The object mapping is \\(\langle\mathcal{V}_\bullet\rangle : \mathbb{ME} \to \mathbf{Grp}\\)

The morphism mapping is \\(\hat{\bullet} : \mathrm{hom}(\mathbb{ME}) \to \mathrm{hom}(\mathbf{Grp}) \\).

------------------------------------

Let \\(\mathcal{G}_G(g,h) = g^{-1}h \in G\\) be the enriched category John constructed in [#81](https://forum.azimuthproject.org/discussion/comment/18687/#Comment_18687)

Take have a group homomorphims \\(\psi : G \to H\\) for \\(G,H \in \mathbf{Grp}\\).
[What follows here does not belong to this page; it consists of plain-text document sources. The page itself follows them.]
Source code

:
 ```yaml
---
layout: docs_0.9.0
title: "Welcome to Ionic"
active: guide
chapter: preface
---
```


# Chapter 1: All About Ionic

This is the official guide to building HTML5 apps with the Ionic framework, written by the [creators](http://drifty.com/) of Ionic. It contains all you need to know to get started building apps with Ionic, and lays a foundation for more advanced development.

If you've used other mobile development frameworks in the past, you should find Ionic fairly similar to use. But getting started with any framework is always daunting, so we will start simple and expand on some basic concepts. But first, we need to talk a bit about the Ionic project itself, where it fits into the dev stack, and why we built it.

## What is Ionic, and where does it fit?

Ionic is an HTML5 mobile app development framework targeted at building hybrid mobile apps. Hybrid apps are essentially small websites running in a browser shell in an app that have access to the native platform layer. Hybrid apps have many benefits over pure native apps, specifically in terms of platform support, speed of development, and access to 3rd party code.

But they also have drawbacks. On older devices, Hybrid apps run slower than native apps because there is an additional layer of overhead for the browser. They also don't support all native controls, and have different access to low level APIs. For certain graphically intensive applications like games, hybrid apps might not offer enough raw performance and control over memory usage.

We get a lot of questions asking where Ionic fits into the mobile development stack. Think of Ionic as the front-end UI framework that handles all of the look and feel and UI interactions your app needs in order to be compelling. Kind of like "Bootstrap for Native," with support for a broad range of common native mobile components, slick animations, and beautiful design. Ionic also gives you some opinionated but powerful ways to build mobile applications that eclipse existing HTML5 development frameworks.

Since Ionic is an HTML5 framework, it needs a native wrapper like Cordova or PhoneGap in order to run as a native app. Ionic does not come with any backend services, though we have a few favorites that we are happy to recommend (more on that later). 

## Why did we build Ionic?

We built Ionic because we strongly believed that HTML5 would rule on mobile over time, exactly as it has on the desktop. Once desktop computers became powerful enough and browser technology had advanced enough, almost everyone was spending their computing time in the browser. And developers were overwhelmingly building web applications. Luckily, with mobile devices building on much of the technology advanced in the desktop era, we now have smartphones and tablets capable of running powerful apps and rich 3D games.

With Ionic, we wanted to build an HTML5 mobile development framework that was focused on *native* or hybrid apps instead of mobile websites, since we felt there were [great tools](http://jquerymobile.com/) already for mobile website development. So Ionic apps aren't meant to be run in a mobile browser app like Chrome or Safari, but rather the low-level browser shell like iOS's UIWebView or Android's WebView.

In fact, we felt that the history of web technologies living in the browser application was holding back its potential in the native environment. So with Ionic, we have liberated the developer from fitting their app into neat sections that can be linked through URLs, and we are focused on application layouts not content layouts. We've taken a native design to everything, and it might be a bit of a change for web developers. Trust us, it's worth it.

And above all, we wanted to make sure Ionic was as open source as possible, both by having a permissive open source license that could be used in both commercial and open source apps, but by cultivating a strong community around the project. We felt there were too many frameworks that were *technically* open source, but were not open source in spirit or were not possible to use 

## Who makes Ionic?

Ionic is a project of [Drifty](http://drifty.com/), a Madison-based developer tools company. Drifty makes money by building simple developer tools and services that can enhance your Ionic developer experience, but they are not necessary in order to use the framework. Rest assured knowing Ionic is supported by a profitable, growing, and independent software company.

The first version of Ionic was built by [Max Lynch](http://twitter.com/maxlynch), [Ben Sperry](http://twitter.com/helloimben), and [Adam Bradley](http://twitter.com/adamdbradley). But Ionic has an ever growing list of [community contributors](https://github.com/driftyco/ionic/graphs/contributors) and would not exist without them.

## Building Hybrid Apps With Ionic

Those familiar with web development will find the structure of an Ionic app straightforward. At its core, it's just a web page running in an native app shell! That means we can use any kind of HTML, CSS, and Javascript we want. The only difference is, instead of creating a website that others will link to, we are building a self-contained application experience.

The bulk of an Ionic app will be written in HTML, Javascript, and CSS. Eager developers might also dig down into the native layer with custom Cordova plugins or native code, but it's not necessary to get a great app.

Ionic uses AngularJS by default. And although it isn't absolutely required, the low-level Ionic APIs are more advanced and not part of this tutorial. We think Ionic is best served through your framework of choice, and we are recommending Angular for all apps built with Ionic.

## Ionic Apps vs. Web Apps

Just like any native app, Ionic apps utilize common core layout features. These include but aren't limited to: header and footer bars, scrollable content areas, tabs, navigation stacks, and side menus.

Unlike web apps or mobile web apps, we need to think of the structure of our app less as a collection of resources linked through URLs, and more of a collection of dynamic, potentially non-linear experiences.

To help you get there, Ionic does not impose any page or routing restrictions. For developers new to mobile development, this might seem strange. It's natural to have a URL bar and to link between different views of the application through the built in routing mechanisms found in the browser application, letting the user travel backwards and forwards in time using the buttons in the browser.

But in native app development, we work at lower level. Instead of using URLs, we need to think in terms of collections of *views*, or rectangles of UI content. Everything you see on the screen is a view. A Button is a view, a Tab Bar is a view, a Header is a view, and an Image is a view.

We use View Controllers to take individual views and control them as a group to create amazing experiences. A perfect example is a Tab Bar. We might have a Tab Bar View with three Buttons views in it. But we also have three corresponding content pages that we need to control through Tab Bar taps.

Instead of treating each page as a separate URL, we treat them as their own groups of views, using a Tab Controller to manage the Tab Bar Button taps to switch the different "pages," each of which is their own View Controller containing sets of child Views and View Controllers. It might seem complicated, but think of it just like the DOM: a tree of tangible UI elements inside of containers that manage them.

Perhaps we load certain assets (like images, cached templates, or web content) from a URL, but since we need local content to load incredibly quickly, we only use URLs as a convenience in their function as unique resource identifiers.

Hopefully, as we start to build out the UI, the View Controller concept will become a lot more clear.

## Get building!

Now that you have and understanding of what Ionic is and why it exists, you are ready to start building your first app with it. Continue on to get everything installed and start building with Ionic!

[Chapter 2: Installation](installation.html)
We can turn \\(\psi\\) into an \\(\mathbb{ME}\\) morphism with \\(\bar{\psi}\\) with

\\[
\bar{\psi} (g^{-1}h) = \psi(g^{-1})\psi(h)
\\]

I think \\(\langle\mathcal{V}_\bullet \rangle \\) is the left inverse of \\(\mathcal{G}•\\) up to isomorphism.